*Problem to work on*. Line count for "PORT": say how many lines of the data contain it, with no other text.
═══ Data for processing
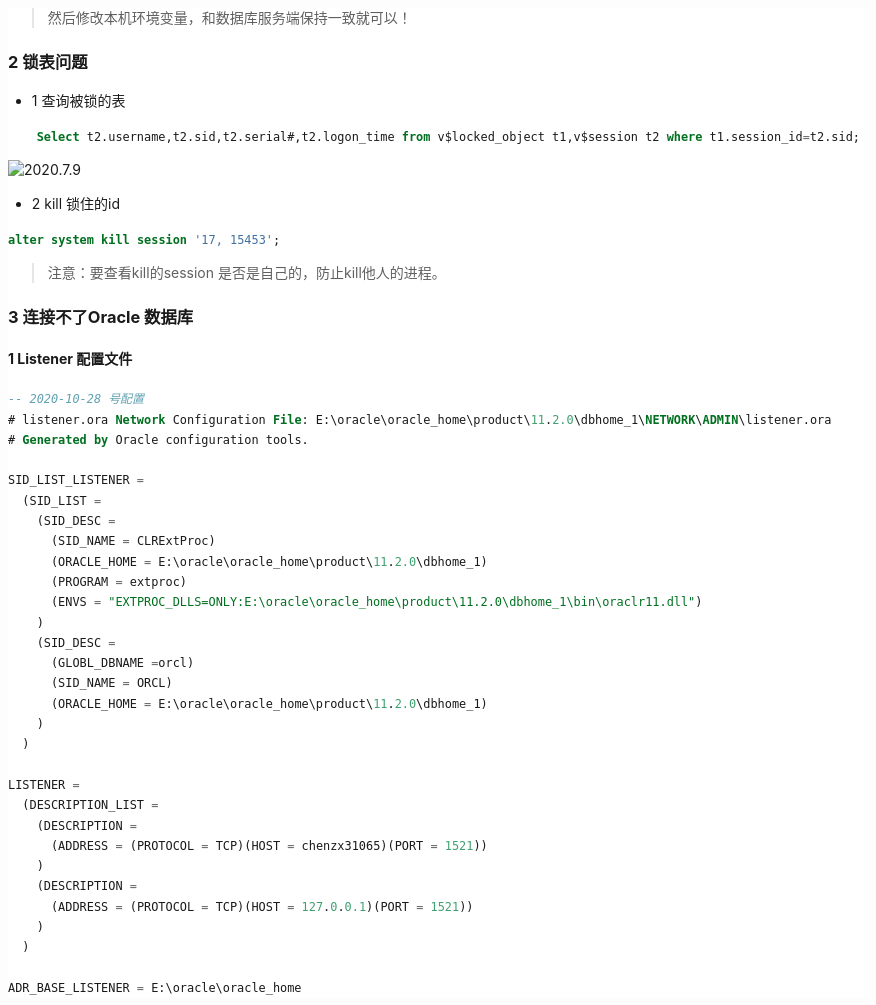 > 然后修改本机环境变量，和数据库服务端保持一致就可以！

### 2 锁表问题

- 1 查询被锁的表

```sql
    Select t2.username,t2.sid,t2.serial#,t2.logon_time from v$locked_object t1,v$session t2 where t1.session_id=t2.sid;
```

![2020.7.9](00%20Oracle.assets/20200709194526522.png)

- 2 kill 锁住的id

```sql
alter system kill session '17, 15453'; 
```

> 注意：要查看kill的session 是否是自己的，防止kill他人的进程。

### 3 连接不了Oracle 数据库
#### 1 Listener 配置文件

```sql
-- 2020-10-28 号配置
# listener.ora Network Configuration File: E:\oracle\oracle_home\product\11.2.0\dbhome_1\NETWORK\ADMIN\listener.ora
# Generated by Oracle configuration tools.

SID_LIST_LISTENER =
  (SID_LIST =
    (SID_DESC =
      (SID_NAME = CLRExtProc)
      (ORACLE_HOME = E:\oracle\oracle_home\product\11.2.0\dbhome_1)
      (PROGRAM = extproc)
      (ENVS = "EXTPROC_DLLS=ONLY:E:\oracle\oracle_home\product\11.2.0\dbhome_1\bin\oraclr11.dll")
    )
    (SID_DESC =
	  (GLOBL_DBNAME =orcl)
      (SID_NAME = ORCL)
      (ORACLE_HOME = E:\oracle\oracle_home\product\11.2.0\dbhome_1)
    )
  )

LISTENER =
  (DESCRIPTION_LIST =
    (DESCRIPTION =
      (ADDRESS = (PROTOCOL = TCP)(HOST = chenzx31065)(PORT = 1521))
    )
    (DESCRIPTION =
      (ADDRESS = (PROTOCOL = TCP)(HOST = 127.0.0.1)(PORT = 1521))
    )
  )

ADR_BASE_LISTENER = E:\oracle\oracle_home


```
══════
*Output below*. 2